DANCER IN THE DARK [DANCER IN THE DARK, 2000]

Selma (Björk) è una giovane madre immigrata negli Stati Uniti: la sua famiglia è da sempre affetta da una malattia che rende, prima o poi, irrimediabilmente ciechi i suoi componenti; è il destino che spetta anche a suo figlio Gene; per questo Selma lavora duramente, giorno e notte, per pagare l’operazione che eviterà al figlio il suo stesso destino. Ma la sua vista invece, si oscura sempre più, al punto da non permettergli di lavorare, di partecipare al corso di teatro o di vedere gli adorati musical hollywoodiani.

E Selma quasi ci riesce ad accumulare i soldi per l’operazione, ma viene tradita dal suo vicino di casa e amico, anch’egli indebitato e disperato, che la deruba approfittando del suo handicap. Non è solo lui che si mostra crudele con Selma, ma tutte le persone che la circondano sono pronte ad usarla e a discriminarla.

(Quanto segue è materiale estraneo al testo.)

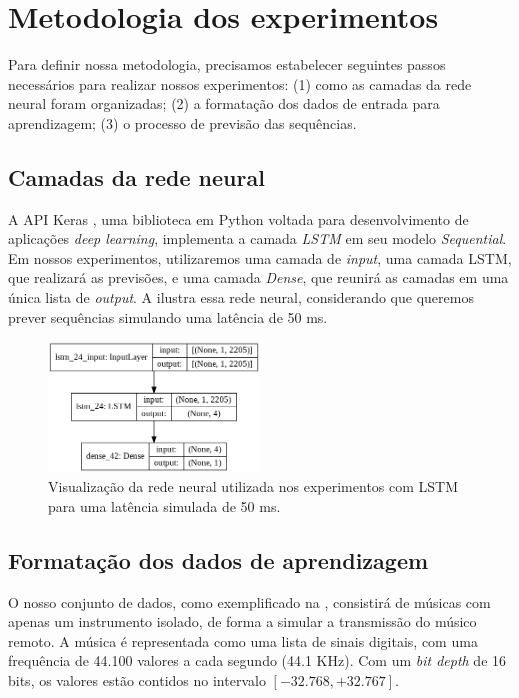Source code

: \section{Metodologia dos experimentos}
\label{sec:lstm-metodology}

Para definir nossa metodologia, precisamos estabelecer seguintes passos necessários para realizar nossos experimentos: (1) como as camadas da rede neural foram organizadas; (2) a formatação dos dados de entrada para aprendizagem; (3) o processo de previsão das sequências.

\subsection{Camadas da rede neural}

A API Keras \cite{keras}, uma biblioteca em Python voltada para desenvolvimento de aplicações \textit{deep learning}, implementa a camada \textit{LSTM} em seu modelo \textit{Sequential}. Em nossos experimentos, utilizaremos uma camada de \textit{input}, uma camada LSTM, que realizará as previsões, e uma camada \textit{Dense}, que reunirá as camadas em uma única lista de \textit{output}. A  ilustra essa rede neural, considerando que queremos prever sequências simulando uma latência de 50 ms.

\begin{figure}[htbp]
    \centering
    \includegraphics[width=0.5\textwidth]{images/lstm-rnn.png}
    \caption{Visualização da rede neural utilizada nos experimentos com LSTM para uma latência simulada de 50 ms.}
    \label{fig:lstm-rnn}
\end{figure}

\subsection{Formatação dos dados de aprendizagem}
\label{subsec:input_lstm}

O nosso conjunto de dados, como exemplificado na , consistirá de músicas com apenas um instrumento isolado, de forma a simular a transmissão do músico remoto. A música é representada como uma lista de sinais digitais, com uma frequência de 44.100 valores a cada segundo (44.1 KHz). Com um \textit{bit depth} de 16 bits, os valores estão contidos no intervalo $[-32.768, +32.767]$.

Vincitore della Palma d’Oro al Festival di Cannes, Dancer in the Dark è un’”opera fusionale” (cinema + teatro + musical) – come la definisce il regista Lars von Trier – opprimente, raggelante e terrificante, che mostra ancora una volta i risvolti più crudeli dell’animo umano, sempre pronto a sovrastare il diverso e il debole, a riversare la propria frustrazione e la propria rabbia su chi non riesce, non vuole e non può permettersi di difendersi. Selma diventa così doppiamente vittima di se stessa - del suo destino – e degli altri. Ma lei ha trovato la sua risposta, la sua evasione dalla sofferenza; e in un mondo fatto solo di rumori lei è la protagonista del suo musical personale, e l’unica cosa da fare, nei momenti di solitudine, è cantare – non importa che gli strumenti siano le macchine di una fabbrica, i vagoni di un treno, i passi sul pavimento o, nel fatale e tragico finale, il battito del suo solo cuore. Canta, Selma, perché è l’unica cosa che le da gioia e, dopotutto, non importa se non riuscirà mai a vedere la Muraglia Cinese, la Torre Eiffel o l’Empire State Building: lei ha visto tutto quello che doveva vedere. E mentre lei vive questi momenti di totale liberazione, anche la fotografia di Robby Müller si apre, si fa più vivace, per poi tornare cruda e instabile, nelle inquadrature a mano di Lars von Trier, che sono sadiche e maliziose nello zoomare sui personaggi nei loro momenti di maggior sofferenza.

Impossibile scindere la bellezza del film dall’apporto di Björk, sia come attrice che come cantante: la sua voce sembra fare fatica ad uscire dal suo corpo e quando lo fa, sembra filtrata dalla sofferenza. E’ lei, infatti, la compositrice delle musiche sulle parole del regista. Ma Catherine Deneuve è anch’egli perfetta e brava: è Kathy, l’unica vera amica di Selma.

E’ proprio la sua determinazione e la cattiveria delle persone che la fanno passare da vittima a colpevole dell’omicidio del vicino, per la quale verrà condannata all’impiccagione. E nell’ultima inquadratura del film, mentre la camera si allontana, e dopo che Selma ha eseguito la sua penultima canzone (lei non ha mai visto l’ultima canzone dei musical, perché così il film sembra infinito), il suo corpo appeso viene nascosto da un sipario di tela azzurra, gelido e pesante, ben diverso da quello di un teatro.